* _What you will do_: Instruction for the entries that follow: retype exactly the lines from the line with "Front-end: HTML, CSS, EJS" to the line with "Feb 2001 - Dec 2004", both included, and omit all others.

Extracted records
┄┄┄┄┄┄┄┄┄┄┄┄┄┄┄┄┄┄┄┄

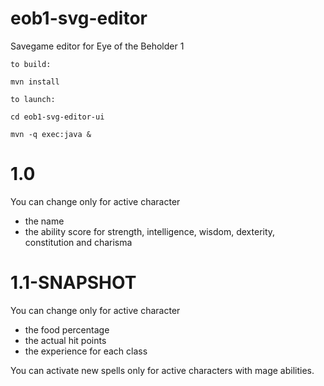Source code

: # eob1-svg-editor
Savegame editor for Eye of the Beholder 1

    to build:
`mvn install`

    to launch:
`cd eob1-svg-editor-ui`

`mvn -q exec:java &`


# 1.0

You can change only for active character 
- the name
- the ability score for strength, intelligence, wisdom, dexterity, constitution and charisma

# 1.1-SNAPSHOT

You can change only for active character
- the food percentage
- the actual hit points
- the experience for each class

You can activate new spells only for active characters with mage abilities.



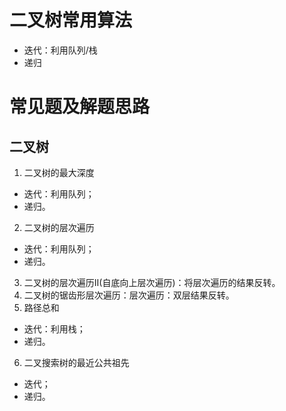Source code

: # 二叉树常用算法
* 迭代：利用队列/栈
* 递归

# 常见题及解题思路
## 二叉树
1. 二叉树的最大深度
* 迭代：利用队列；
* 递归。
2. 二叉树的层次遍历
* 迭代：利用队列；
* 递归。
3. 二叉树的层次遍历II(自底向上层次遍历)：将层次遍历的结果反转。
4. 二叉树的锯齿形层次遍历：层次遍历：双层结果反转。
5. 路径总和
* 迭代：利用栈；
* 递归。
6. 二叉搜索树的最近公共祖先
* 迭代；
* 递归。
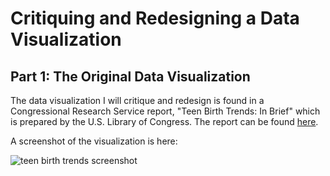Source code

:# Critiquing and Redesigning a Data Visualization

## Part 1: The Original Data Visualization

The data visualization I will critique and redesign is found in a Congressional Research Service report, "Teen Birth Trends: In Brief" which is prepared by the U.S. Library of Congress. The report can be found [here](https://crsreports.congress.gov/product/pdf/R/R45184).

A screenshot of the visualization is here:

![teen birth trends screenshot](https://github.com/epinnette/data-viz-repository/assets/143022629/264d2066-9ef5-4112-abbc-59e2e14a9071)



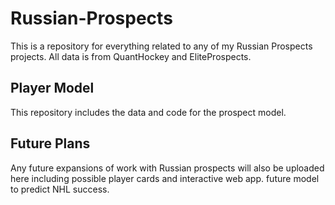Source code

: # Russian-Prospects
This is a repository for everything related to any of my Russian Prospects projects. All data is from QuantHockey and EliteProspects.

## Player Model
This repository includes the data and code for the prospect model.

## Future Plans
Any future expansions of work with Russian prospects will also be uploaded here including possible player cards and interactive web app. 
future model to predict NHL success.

┄┄┄┄┄┄┄┄┄┄┄┄┄┄┄┄┄┄┄┄

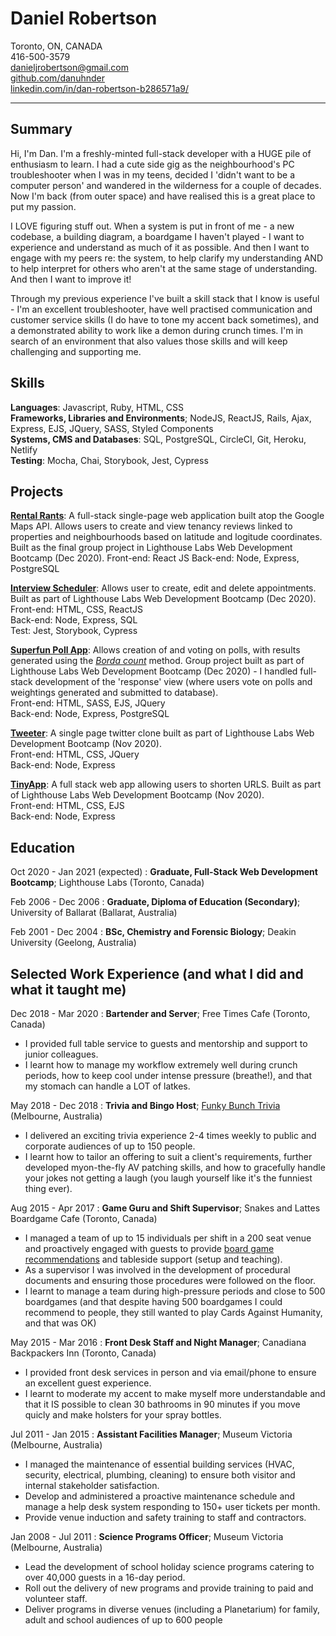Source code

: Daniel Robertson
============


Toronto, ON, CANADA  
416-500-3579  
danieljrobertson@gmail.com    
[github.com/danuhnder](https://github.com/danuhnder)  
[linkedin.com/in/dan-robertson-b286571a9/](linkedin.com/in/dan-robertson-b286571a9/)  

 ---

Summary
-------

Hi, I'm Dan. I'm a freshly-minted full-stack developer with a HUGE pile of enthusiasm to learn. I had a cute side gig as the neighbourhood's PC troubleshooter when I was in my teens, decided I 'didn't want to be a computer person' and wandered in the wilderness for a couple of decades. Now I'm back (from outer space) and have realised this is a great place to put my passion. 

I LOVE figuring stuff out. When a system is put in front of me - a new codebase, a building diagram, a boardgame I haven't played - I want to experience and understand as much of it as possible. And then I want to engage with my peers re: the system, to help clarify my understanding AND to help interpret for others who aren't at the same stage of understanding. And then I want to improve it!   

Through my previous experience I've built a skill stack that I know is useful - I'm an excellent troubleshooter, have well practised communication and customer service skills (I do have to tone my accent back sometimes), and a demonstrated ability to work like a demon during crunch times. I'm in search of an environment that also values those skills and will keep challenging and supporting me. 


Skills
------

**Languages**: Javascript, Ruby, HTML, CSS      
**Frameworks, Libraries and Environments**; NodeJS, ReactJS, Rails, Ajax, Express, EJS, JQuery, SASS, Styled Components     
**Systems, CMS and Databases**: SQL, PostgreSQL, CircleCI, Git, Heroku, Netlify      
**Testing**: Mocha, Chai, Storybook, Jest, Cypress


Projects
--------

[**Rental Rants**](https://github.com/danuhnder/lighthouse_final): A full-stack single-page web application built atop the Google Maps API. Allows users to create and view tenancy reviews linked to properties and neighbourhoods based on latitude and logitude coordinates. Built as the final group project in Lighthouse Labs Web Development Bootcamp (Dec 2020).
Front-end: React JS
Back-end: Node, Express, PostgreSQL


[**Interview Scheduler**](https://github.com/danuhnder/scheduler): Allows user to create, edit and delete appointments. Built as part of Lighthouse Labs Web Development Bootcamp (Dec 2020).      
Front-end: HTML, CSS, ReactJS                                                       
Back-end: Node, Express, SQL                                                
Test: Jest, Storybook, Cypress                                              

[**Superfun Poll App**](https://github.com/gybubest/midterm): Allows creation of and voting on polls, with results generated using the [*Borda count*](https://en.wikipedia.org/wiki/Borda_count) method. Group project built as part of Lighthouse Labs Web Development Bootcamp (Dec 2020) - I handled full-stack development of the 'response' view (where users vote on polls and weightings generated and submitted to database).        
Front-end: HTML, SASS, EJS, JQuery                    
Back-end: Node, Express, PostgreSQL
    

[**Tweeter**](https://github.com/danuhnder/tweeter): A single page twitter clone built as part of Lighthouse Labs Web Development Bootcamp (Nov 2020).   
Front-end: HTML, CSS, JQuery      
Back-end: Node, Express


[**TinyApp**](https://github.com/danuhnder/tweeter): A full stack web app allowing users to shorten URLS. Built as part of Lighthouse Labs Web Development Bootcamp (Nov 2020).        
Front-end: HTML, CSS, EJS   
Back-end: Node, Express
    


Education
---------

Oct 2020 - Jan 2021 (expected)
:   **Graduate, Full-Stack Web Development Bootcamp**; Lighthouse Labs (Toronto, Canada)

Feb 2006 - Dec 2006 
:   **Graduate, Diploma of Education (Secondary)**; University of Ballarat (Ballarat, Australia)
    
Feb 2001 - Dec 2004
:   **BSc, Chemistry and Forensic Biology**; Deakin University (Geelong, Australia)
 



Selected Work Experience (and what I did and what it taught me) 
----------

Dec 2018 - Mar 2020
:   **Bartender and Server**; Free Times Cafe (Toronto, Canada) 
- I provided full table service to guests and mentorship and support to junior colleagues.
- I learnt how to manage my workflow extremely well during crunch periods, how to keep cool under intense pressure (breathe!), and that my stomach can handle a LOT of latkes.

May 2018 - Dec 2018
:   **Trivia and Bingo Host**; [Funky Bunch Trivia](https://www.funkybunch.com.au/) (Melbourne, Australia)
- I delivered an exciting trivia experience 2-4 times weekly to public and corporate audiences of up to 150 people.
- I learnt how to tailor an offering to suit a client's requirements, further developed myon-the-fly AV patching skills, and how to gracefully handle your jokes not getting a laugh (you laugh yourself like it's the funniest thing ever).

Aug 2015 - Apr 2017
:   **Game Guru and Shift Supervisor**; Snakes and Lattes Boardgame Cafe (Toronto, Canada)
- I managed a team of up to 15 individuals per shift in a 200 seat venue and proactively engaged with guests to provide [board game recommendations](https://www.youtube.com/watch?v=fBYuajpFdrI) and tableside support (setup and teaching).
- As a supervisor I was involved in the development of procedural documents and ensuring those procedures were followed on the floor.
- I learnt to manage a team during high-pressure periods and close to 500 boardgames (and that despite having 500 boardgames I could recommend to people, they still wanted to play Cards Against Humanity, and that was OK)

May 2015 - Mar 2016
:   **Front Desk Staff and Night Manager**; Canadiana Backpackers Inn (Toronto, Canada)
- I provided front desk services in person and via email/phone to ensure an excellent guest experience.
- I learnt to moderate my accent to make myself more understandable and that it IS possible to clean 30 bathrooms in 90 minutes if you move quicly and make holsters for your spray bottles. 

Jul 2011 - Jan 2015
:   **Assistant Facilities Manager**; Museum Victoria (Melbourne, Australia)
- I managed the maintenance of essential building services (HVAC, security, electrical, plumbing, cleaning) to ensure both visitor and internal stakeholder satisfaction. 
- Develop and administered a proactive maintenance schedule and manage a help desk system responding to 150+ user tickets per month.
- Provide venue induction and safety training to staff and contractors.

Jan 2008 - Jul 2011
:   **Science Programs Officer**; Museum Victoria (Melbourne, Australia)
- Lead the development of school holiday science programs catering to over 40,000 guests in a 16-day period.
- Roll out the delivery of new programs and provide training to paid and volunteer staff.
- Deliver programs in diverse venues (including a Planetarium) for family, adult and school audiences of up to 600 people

┄┄┄┄┄┄┄┄┄┄┄┄┄┄┄┄┄┄┄┄

* _Completed exercise_:
Front-end: HTML, CSS, EJS   
Back-end: Node, Express
    


Education
---------

Oct 2020 - Jan 2021 (expected)
:   **Graduate, Full-Stack Web Development Bootcamp**; Lighthouse Labs (Toronto, Canada)

Feb 2006 - Dec 2006 
:   **Graduate, Diploma of Education (Secondary)**; University of Ballarat (Ballarat, Australia)
    
Feb 2001 - Dec 2004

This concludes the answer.